TRY IT:
Where does the word "sqrt" occur in the data below? Copy each line that holds it.

GIVEN DATA:
^^^^

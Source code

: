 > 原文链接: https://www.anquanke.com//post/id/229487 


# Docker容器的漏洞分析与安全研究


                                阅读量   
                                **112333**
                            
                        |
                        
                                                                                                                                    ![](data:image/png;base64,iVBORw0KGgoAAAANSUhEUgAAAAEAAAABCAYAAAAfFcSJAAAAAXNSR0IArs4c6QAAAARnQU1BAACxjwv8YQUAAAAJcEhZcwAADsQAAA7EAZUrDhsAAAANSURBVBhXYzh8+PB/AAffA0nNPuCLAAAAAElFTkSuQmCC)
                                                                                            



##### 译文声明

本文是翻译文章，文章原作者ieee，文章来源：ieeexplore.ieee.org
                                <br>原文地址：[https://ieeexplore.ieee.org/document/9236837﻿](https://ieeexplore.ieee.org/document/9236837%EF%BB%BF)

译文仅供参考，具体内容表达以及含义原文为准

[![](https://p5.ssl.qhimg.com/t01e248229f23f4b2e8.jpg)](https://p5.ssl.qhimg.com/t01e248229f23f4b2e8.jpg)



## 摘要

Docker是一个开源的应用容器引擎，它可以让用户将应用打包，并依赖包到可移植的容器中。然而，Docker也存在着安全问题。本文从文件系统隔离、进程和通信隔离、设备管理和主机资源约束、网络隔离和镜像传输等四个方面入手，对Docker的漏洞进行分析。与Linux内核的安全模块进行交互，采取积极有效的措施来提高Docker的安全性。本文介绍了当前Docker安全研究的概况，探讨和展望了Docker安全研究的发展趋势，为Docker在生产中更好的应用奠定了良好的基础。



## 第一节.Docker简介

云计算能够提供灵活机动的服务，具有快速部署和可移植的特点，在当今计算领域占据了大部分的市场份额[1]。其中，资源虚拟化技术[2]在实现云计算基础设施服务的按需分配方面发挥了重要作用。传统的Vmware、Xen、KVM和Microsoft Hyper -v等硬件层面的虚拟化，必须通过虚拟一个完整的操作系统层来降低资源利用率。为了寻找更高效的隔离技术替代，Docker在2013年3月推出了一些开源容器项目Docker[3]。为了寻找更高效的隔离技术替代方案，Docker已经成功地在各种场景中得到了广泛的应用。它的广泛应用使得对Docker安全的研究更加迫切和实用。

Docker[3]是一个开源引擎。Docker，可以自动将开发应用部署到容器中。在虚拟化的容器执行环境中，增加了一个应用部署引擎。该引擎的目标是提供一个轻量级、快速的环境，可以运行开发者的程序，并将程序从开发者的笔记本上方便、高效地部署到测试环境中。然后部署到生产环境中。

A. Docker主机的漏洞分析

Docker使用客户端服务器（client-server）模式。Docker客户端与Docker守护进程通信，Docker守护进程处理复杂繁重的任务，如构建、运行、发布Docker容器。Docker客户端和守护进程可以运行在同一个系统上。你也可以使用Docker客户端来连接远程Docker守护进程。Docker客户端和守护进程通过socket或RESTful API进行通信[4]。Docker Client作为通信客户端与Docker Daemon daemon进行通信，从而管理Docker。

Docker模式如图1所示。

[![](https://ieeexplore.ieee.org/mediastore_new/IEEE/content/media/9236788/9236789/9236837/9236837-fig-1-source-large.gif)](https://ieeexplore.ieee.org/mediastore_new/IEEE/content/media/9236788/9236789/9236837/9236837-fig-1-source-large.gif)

^^^^

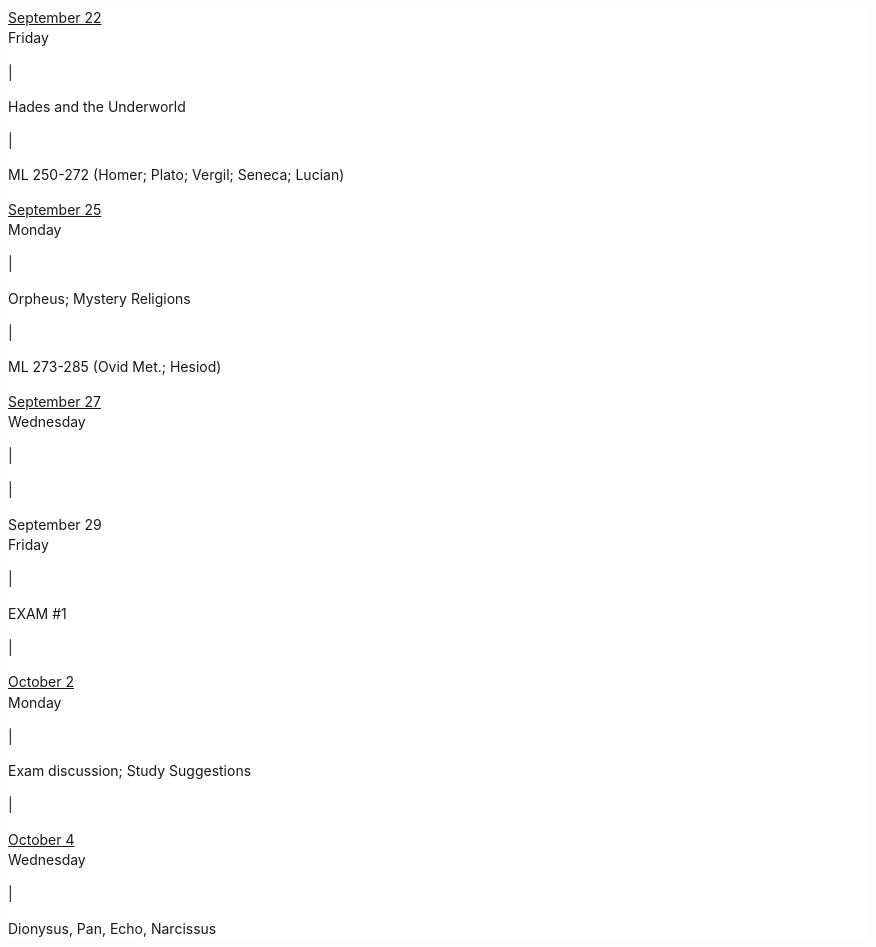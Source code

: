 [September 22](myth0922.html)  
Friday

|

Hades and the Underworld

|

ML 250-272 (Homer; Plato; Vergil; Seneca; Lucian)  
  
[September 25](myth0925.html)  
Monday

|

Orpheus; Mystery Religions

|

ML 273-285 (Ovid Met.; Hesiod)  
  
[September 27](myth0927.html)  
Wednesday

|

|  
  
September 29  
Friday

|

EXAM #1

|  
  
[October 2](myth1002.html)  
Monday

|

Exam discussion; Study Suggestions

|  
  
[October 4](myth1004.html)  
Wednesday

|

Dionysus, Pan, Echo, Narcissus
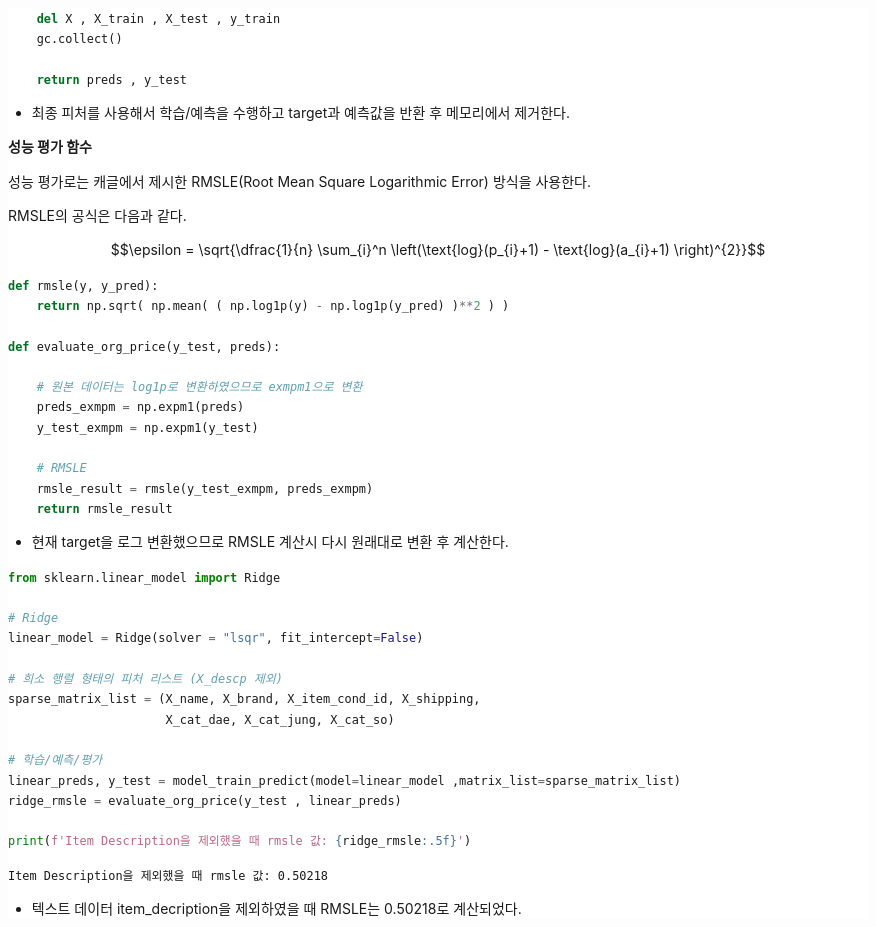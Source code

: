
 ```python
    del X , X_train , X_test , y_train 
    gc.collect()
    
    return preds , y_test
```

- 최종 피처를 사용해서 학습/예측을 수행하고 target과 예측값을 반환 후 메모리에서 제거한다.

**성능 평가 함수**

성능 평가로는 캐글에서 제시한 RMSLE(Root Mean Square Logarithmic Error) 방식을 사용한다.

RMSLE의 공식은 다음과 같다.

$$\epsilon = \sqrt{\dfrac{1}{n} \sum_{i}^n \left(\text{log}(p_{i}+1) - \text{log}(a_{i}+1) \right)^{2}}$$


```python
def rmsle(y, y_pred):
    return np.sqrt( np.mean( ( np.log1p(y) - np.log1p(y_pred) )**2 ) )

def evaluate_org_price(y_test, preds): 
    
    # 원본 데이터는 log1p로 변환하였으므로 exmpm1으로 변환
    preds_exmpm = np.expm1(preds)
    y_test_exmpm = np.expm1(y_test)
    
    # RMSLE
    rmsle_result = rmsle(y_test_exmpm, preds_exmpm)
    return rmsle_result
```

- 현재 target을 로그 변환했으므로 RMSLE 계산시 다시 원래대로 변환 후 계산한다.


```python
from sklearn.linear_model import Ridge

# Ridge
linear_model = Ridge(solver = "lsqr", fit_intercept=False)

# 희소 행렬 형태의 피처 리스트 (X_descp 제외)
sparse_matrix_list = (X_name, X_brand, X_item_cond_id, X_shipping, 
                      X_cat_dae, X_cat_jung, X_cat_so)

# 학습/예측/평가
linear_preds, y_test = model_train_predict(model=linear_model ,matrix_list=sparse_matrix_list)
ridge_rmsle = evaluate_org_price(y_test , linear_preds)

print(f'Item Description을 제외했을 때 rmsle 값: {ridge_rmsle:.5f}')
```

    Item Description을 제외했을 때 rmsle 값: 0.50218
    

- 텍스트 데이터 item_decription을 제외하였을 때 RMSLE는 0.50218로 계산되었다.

^^^^

RESPONSE TO THE EXERCISE:
$$\epsilon = \sqrt{\dfrac{1}{n} \sum_{i}^n \left(\text{log}(p_{i}+1) - \text{log}(a_{i}+1) \right)^{2}}$$
    return np.sqrt( np.mean( ( np.log1p(y) - np.log1p(y_pred) )**2 ) )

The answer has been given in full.